WHAT YOU WILL DO → If "documentclass" shows up in a line of the material, return that line.

STUDY MATERIAL →
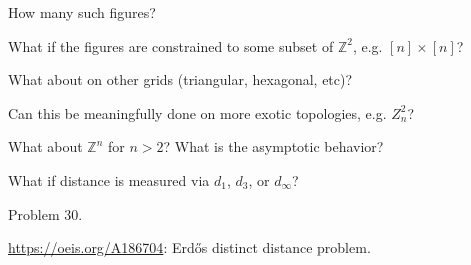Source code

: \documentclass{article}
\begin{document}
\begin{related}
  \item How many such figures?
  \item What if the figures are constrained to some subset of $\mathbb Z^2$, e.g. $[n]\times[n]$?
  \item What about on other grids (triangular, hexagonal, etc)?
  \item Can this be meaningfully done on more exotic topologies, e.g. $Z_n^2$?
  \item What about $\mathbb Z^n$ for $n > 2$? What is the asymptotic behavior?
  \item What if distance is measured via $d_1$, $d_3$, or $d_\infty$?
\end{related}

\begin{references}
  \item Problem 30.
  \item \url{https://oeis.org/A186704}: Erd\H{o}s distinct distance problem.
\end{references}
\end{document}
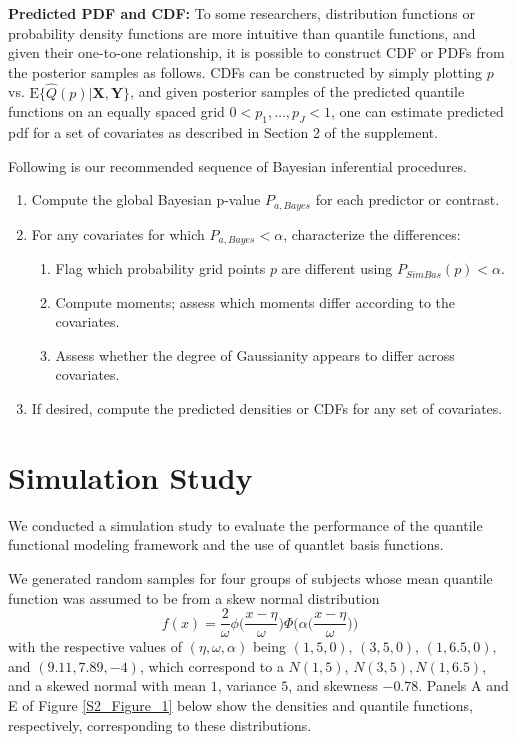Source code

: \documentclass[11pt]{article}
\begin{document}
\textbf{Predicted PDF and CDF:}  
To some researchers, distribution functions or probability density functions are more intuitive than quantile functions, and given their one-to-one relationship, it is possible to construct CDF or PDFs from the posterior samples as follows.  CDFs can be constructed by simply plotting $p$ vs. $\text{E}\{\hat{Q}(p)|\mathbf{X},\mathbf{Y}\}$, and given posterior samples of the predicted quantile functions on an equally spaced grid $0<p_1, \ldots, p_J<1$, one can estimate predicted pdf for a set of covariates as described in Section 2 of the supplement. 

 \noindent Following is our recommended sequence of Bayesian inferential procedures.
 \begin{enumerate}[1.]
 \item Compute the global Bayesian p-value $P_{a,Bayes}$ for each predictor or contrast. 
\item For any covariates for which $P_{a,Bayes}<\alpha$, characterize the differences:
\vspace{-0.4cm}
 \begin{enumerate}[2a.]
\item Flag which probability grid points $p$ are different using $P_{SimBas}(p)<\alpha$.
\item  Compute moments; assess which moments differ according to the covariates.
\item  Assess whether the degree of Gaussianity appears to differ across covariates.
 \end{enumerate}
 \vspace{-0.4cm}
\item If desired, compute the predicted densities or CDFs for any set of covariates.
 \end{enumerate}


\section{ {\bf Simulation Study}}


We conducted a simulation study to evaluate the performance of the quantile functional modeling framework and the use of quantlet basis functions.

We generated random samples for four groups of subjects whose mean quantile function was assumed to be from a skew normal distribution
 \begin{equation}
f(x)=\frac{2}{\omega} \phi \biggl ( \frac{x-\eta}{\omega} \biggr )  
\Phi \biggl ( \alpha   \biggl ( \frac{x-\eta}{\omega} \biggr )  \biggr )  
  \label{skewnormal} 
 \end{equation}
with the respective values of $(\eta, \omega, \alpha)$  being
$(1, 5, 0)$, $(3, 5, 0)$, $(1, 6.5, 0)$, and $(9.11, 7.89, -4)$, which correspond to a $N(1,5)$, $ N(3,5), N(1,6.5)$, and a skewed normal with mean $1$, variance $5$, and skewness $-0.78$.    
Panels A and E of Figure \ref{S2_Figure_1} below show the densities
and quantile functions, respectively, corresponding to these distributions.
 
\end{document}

SOLUTION FOR THIS EXERCISE →
: \documentclass{article}
: \documentclass[11pt]{article}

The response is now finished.